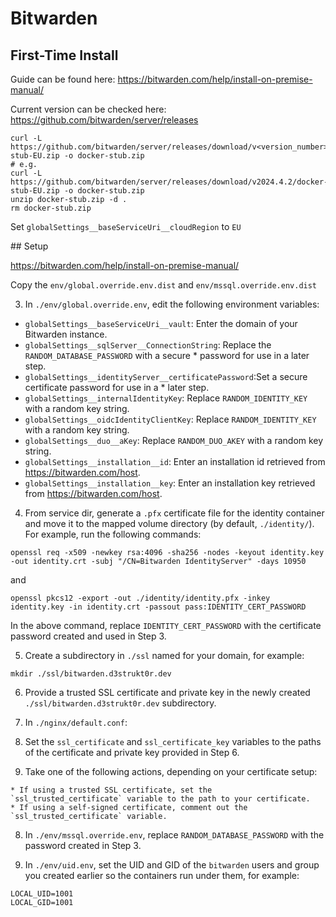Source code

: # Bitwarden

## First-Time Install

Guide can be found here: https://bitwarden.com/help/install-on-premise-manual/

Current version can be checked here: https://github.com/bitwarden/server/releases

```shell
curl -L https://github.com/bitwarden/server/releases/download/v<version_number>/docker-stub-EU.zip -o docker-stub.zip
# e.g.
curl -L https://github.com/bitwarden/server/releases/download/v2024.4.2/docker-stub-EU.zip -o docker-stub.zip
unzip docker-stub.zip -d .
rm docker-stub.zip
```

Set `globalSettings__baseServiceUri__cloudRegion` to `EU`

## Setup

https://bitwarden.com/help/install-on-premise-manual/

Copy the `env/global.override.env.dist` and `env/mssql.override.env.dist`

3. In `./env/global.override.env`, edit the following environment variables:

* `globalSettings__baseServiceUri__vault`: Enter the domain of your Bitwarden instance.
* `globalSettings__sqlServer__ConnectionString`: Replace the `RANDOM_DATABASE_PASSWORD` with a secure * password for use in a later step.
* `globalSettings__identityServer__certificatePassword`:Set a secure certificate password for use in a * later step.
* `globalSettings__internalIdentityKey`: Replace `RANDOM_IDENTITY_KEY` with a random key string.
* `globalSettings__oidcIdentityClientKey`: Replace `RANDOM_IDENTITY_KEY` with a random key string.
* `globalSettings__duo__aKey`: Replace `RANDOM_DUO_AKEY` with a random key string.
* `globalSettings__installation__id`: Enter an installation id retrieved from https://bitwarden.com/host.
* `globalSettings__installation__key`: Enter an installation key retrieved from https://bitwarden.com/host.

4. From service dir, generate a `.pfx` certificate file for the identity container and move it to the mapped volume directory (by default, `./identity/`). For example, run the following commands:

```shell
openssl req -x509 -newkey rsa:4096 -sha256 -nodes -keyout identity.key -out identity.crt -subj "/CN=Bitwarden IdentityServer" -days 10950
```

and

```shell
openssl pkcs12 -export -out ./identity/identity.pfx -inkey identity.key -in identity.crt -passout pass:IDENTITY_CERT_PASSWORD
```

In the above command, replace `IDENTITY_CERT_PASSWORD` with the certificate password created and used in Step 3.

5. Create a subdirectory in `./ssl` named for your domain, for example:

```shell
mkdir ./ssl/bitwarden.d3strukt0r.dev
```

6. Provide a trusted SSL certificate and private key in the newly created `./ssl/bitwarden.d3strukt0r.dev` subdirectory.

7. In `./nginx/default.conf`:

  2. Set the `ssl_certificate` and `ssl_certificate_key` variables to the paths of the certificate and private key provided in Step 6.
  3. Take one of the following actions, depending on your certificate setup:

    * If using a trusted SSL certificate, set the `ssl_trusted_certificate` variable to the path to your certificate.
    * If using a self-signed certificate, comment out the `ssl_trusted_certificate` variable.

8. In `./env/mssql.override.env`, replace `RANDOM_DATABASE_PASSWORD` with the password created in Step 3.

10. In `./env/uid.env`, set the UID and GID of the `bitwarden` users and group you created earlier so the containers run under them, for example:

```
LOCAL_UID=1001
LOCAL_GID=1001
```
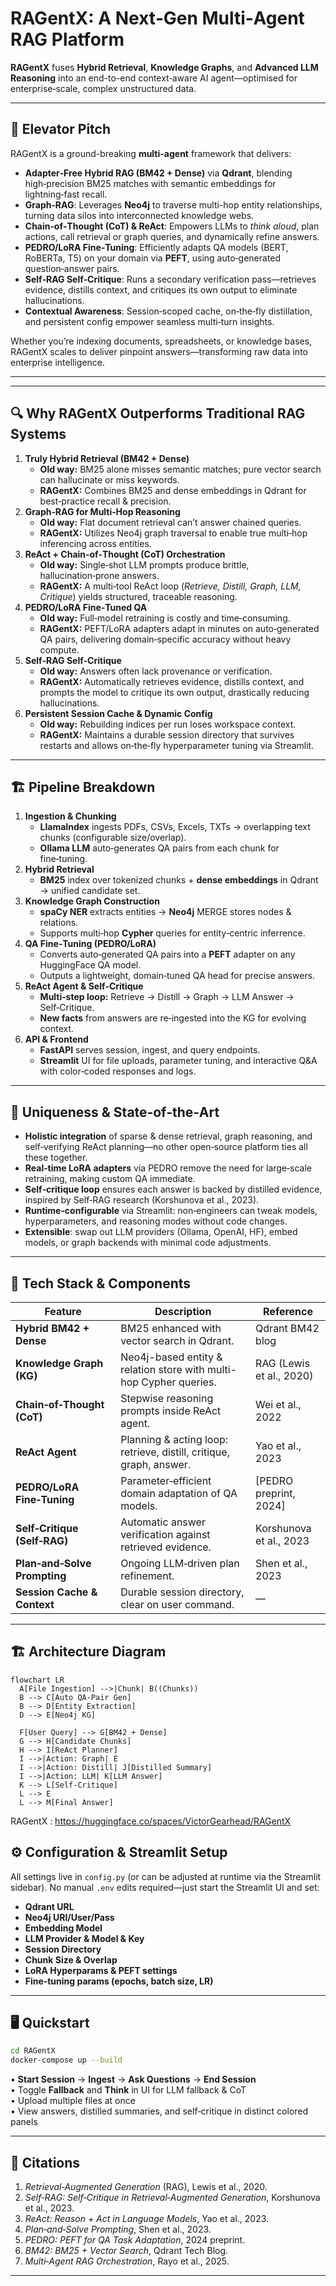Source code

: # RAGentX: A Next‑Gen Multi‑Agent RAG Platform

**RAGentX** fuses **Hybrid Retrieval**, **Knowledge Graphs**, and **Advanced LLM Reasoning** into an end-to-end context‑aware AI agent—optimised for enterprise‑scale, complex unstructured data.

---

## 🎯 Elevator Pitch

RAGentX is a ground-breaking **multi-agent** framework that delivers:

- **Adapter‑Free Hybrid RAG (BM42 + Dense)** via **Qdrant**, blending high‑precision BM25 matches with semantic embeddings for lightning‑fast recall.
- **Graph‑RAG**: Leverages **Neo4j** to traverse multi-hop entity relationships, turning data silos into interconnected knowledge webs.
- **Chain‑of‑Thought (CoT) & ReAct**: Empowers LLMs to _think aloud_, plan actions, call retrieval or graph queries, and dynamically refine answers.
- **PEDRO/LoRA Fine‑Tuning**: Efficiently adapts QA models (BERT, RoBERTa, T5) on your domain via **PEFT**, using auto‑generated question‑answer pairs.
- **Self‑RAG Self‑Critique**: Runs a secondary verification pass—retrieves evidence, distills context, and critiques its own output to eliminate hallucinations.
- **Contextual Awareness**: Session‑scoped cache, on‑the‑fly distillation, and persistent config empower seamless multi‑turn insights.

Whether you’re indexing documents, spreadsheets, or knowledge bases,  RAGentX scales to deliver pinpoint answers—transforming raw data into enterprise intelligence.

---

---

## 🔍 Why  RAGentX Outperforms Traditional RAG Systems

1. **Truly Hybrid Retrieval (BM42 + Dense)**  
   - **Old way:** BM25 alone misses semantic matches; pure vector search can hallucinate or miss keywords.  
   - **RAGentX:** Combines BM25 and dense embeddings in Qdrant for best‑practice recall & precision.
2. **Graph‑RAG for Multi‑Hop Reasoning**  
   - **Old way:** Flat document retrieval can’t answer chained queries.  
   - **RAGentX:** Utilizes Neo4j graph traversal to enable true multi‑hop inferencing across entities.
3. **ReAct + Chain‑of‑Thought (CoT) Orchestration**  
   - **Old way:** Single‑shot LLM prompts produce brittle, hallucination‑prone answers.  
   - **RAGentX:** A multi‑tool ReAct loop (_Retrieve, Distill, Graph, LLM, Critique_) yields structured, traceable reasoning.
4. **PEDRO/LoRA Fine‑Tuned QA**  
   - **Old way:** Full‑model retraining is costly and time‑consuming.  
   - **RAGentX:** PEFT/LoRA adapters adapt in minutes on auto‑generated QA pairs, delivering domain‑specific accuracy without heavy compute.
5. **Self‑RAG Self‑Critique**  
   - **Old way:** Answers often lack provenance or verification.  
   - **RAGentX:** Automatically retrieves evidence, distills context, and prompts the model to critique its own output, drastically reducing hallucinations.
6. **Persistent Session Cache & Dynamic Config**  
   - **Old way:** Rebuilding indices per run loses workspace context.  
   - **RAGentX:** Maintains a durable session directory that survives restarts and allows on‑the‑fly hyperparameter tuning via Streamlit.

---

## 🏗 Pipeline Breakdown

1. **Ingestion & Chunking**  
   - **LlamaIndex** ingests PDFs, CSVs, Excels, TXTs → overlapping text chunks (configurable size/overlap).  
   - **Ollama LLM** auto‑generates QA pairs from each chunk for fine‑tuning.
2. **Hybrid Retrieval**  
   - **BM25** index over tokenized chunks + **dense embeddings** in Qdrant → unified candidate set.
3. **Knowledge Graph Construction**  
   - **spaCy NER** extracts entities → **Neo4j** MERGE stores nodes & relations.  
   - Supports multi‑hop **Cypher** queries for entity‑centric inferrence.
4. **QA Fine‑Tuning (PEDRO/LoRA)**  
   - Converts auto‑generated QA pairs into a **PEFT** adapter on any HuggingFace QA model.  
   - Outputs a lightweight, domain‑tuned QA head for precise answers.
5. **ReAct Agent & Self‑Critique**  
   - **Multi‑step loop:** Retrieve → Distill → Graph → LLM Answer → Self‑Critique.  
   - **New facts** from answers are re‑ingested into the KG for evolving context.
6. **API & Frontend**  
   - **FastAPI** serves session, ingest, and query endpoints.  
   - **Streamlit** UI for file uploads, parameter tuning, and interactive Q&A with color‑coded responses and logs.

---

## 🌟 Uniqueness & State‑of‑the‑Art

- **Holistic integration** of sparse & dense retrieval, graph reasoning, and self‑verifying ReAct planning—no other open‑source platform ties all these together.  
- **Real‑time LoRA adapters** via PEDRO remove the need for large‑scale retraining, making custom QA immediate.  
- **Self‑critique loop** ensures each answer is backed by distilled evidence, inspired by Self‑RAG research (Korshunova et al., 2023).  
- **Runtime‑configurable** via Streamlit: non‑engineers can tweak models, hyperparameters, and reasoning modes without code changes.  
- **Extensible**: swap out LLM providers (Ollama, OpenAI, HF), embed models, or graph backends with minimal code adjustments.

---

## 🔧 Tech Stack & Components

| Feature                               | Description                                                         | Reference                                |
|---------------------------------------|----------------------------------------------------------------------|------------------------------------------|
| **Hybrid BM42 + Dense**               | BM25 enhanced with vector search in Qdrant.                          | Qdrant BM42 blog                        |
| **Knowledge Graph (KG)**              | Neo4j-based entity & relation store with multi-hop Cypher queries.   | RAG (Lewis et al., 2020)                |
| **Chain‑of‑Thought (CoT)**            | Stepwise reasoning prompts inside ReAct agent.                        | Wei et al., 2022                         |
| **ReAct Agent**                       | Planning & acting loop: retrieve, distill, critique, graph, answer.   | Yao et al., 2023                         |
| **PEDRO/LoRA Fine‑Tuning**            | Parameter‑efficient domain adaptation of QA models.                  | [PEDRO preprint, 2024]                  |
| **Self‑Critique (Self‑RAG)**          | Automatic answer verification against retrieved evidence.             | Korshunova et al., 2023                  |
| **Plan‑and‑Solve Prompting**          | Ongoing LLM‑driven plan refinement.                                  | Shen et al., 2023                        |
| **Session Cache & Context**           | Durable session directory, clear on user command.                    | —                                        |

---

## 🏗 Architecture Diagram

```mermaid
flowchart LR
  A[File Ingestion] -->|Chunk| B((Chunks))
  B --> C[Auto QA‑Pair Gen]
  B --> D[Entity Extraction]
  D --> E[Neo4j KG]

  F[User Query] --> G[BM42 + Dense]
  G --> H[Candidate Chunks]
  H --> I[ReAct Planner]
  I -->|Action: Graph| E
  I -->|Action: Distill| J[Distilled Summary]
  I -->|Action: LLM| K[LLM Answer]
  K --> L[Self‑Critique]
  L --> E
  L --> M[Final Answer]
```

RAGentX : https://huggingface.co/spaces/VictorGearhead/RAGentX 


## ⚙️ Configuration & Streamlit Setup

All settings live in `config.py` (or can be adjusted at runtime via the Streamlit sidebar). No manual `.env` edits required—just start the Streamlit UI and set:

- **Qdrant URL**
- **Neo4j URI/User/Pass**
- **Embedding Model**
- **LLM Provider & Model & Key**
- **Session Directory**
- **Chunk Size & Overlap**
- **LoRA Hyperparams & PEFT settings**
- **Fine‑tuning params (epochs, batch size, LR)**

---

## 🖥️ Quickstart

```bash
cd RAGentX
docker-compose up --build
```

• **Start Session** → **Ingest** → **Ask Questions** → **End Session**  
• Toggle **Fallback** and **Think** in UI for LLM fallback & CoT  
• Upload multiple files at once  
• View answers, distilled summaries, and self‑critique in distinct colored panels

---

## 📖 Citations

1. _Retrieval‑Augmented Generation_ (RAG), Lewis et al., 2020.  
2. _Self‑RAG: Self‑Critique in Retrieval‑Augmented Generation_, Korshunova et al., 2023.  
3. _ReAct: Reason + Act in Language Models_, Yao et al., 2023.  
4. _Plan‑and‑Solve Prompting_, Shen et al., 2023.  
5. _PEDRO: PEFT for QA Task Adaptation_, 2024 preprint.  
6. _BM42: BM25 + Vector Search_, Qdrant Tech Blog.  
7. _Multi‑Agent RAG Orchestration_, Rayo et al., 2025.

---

--- --- ---

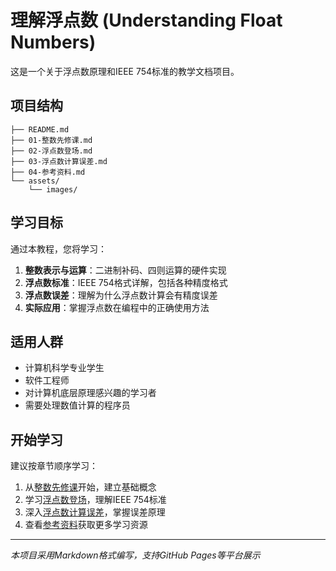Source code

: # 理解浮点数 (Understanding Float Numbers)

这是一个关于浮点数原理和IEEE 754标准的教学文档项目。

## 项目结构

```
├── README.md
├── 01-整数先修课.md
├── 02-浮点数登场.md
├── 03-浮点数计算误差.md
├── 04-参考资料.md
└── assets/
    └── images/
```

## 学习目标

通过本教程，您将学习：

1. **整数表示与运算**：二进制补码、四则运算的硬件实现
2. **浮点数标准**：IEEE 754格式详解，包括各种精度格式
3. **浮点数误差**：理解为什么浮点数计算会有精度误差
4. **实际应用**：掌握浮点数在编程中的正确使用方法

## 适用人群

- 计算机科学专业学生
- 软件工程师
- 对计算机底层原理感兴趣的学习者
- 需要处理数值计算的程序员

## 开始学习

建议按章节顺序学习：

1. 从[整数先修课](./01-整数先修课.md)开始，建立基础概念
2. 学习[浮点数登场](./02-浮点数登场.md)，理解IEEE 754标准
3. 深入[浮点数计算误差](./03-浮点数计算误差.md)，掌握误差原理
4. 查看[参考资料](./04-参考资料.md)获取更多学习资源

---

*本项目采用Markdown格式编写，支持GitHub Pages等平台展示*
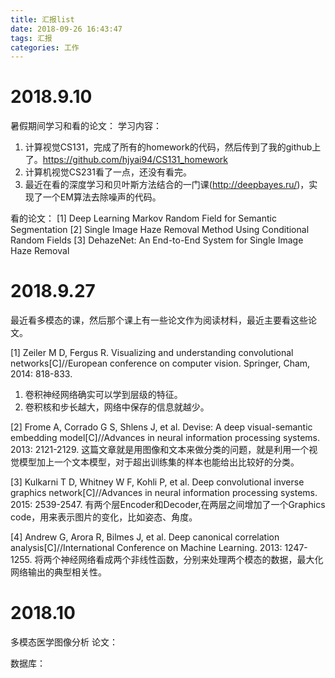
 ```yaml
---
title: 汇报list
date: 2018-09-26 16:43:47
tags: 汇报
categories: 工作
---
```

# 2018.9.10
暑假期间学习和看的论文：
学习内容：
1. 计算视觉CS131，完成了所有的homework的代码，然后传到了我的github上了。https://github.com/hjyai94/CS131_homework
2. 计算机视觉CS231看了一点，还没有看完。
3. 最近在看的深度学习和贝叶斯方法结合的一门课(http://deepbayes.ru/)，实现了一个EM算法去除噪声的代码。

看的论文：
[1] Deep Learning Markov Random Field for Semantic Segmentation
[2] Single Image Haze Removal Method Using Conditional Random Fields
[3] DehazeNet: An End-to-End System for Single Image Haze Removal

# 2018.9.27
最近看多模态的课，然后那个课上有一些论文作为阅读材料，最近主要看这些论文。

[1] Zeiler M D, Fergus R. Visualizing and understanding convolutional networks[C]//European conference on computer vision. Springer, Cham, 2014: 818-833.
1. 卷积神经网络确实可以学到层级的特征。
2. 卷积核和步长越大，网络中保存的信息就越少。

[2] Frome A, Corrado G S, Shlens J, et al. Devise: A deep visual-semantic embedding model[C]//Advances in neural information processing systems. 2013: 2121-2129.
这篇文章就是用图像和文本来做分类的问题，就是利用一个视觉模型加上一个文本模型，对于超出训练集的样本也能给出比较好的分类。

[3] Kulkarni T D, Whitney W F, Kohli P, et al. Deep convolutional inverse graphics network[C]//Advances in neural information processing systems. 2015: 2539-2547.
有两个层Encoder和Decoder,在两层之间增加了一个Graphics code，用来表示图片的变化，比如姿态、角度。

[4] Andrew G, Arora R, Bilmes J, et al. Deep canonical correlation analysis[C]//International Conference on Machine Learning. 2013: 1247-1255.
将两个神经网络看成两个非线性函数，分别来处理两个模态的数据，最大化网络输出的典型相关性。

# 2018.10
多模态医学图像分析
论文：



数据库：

--- --- ---

(Exercise)
Scan the material above. Copy each line that holds the word "docker".

(The answer)
curl -L https://github.com/bitwarden/server/releases/download/v<version_number>/docker-stub-EU.zip -o docker-stub.zip
curl -L https://github.com/bitwarden/server/releases/download/v2024.4.2/docker-stub-EU.zip -o docker-stub.zip
unzip docker-stub.zip -d .
rm docker-stub.zip
docker-compose up --build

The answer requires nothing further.